Quality of Life for People with Disabilities




A wheelchair user in Tasmania with a mobility impairment wrote on the web that, until he was able to get a wheelchair, he had no life. Now that he has a wheelchair, he has a business and a family and can join in life like everyone else.

The young man in the photo is giving a wheelchair mobility skills clinic in Romania to teach others how to get around in wheelchairs.

Unlike other populations, people with disabilities can only advocate for themselves when they have what they need, whether it be equipment, personal assistance or technology.

This has been a huge barrier in making progress since the very people who need to tell society what they need cannot do so since they don't have what they need. This paradox makes members of the disabled community extremely vulnerable.

It has also contributed to the myth that there is either no quality of life or a low quality of life if you are disabled. The truth is that quality of life is not reported as greatly diminished by those with disabilities in most medical studies. This is true across the board, whether it is an acquired disability or one from birth.

So are dealing with a non-issue? No, that's not true either.

We still face enormous obstacles trying to get the proper resources for ourselves and others so we can have quality of life. For example, I need my wheelchair and my special computer in order to work. Without those pieces of equipment, I would be unable to be productive and my quality of life would suffer greatly. So, I might add, would Stephen Hawking's quality of life be nil without those same things.

So it is true that one can argue that I would have less quality of life if I did not have that equipment. But that's a different issue than saying that I would inherently have no quality of life because I am disabled.

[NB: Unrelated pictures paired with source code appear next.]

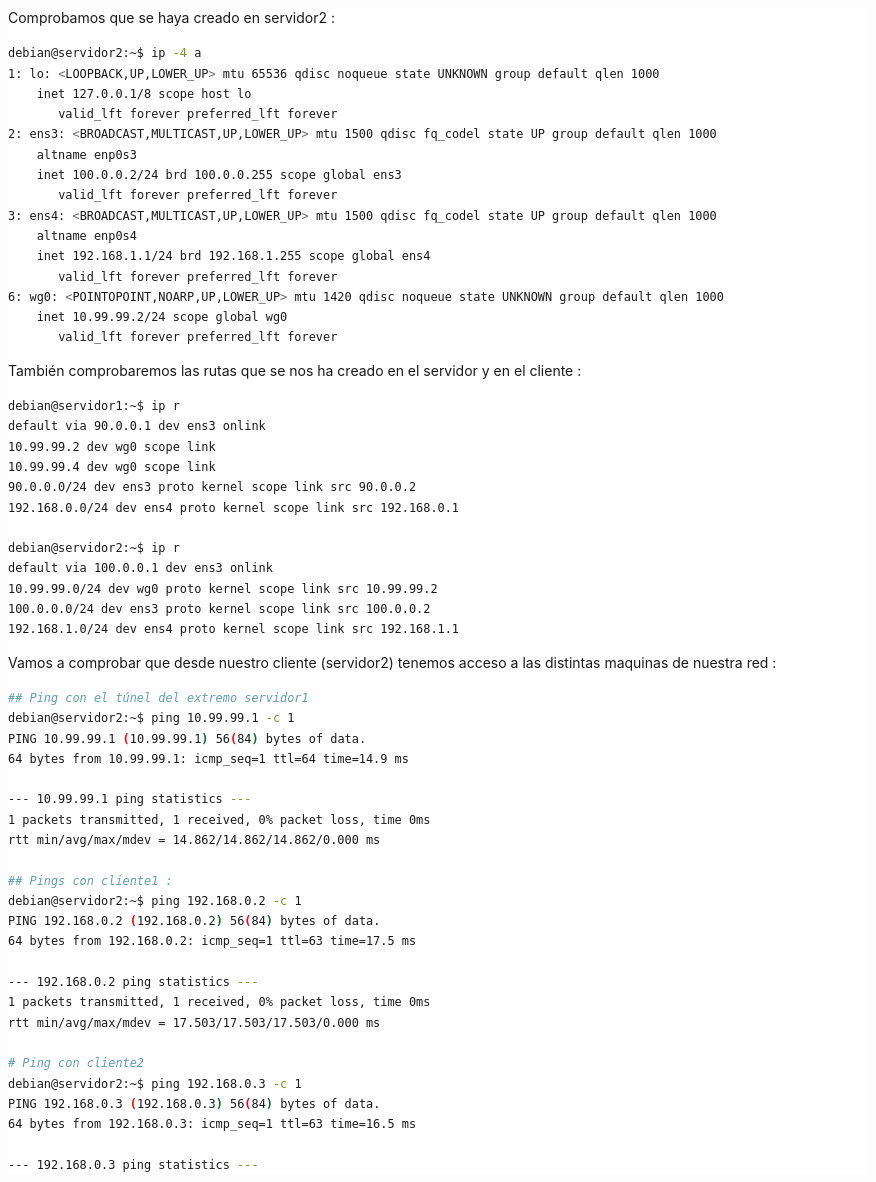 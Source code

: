 Comprobamos que se haya creado en servidor2 :

```bash
debian@servidor2:~$ ip -4 a
1: lo: <LOOPBACK,UP,LOWER_UP> mtu 65536 qdisc noqueue state UNKNOWN group default qlen 1000
    inet 127.0.0.1/8 scope host lo
       valid_lft forever preferred_lft forever
2: ens3: <BROADCAST,MULTICAST,UP,LOWER_UP> mtu 1500 qdisc fq_codel state UP group default qlen 1000
    altname enp0s3
    inet 100.0.0.2/24 brd 100.0.0.255 scope global ens3
       valid_lft forever preferred_lft forever
3: ens4: <BROADCAST,MULTICAST,UP,LOWER_UP> mtu 1500 qdisc fq_codel state UP group default qlen 1000
    altname enp0s4
    inet 192.168.1.1/24 brd 192.168.1.255 scope global ens4
       valid_lft forever preferred_lft forever
6: wg0: <POINTOPOINT,NOARP,UP,LOWER_UP> mtu 1420 qdisc noqueue state UNKNOWN group default qlen 1000
    inet 10.99.99.2/24 scope global wg0
       valid_lft forever preferred_lft forever
```

También comprobaremos las rutas que se nos ha creado en el servidor y en el cliente : 

```bash
debian@servidor1:~$ ip r
default via 90.0.0.1 dev ens3 onlink 
10.99.99.2 dev wg0 scope link 
10.99.99.4 dev wg0 scope link 
90.0.0.0/24 dev ens3 proto kernel scope link src 90.0.0.2 
192.168.0.0/24 dev ens4 proto kernel scope link src 192.168.0.1 

debian@servidor2:~$ ip r
default via 100.0.0.1 dev ens3 onlink 
10.99.99.0/24 dev wg0 proto kernel scope link src 10.99.99.2 
100.0.0.0/24 dev ens3 proto kernel scope link src 100.0.0.2 
192.168.1.0/24 dev ens4 proto kernel scope link src 192.168.1.1 
```


Vamos a comprobar que desde nuestro cliente (servidor2) tenemos acceso a las distintas maquinas de nuestra red :

```bash
## Ping con el túnel del extremo servidor1
debian@servidor2:~$ ping 10.99.99.1 -c 1
PING 10.99.99.1 (10.99.99.1) 56(84) bytes of data.
64 bytes from 10.99.99.1: icmp_seq=1 ttl=64 time=14.9 ms

--- 10.99.99.1 ping statistics ---
1 packets transmitted, 1 received, 0% packet loss, time 0ms
rtt min/avg/max/mdev = 14.862/14.862/14.862/0.000 ms

## Pings con cliente1 :
debian@servidor2:~$ ping 192.168.0.2 -c 1
PING 192.168.0.2 (192.168.0.2) 56(84) bytes of data.
64 bytes from 192.168.0.2: icmp_seq=1 ttl=63 time=17.5 ms

--- 192.168.0.2 ping statistics ---
1 packets transmitted, 1 received, 0% packet loss, time 0ms
rtt min/avg/max/mdev = 17.503/17.503/17.503/0.000 ms

# Ping con cliente2
debian@servidor2:~$ ping 192.168.0.3 -c 1
PING 192.168.0.3 (192.168.0.3) 56(84) bytes of data.
64 bytes from 192.168.0.3: icmp_seq=1 ttl=63 time=16.5 ms

--- 192.168.0.3 ping statistics ---
```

I think that what confuses people in this quality of life discussion is that they try to define it according to able bodied standards. They take the lowest common denominator of a person confined to bed or without adequate care and then argue that it would be cruel to ask someone to live like that.

This argument does two things: it promotes stereotypes of what it is like to live with a disability and it also condones depriving people with disabilities from receiving the equipment or care they need to have a quality life.

To break out of these stereotypes we need to think outside the box. We need to remember that improvements in equipment and technology and care now allow people with disabilities to live in ways never dreamt of before. We need to set aside our assumptions that requiring care of any kind diminishes us or our quality of life. It is a different, but not inferior, way to live.

If we reframe our assumptions, we can move past the negative portrayals and images drawn by those who argue that those with disabilities have no quality of life and emerge on the other side with new paradigms for lives of dignity.

It is the lack of access to equipment and care, housing and employment, church and society, that results in a lower quality of life. It is not the disability.

2 comments:

Anonymous said...

Good points. If we don't have equipment, we're not mobile. It's true that the reason we havent been able to advocate as a group is that some of us don't have any way to do it, which is the exact reason the rest of us need to speak up.

Anonymous said...

There are many stereotypes still out there and the more severe the disability, the more people think you have no quality of life. But it's the person's attitude toward the disability that is the biggest factor.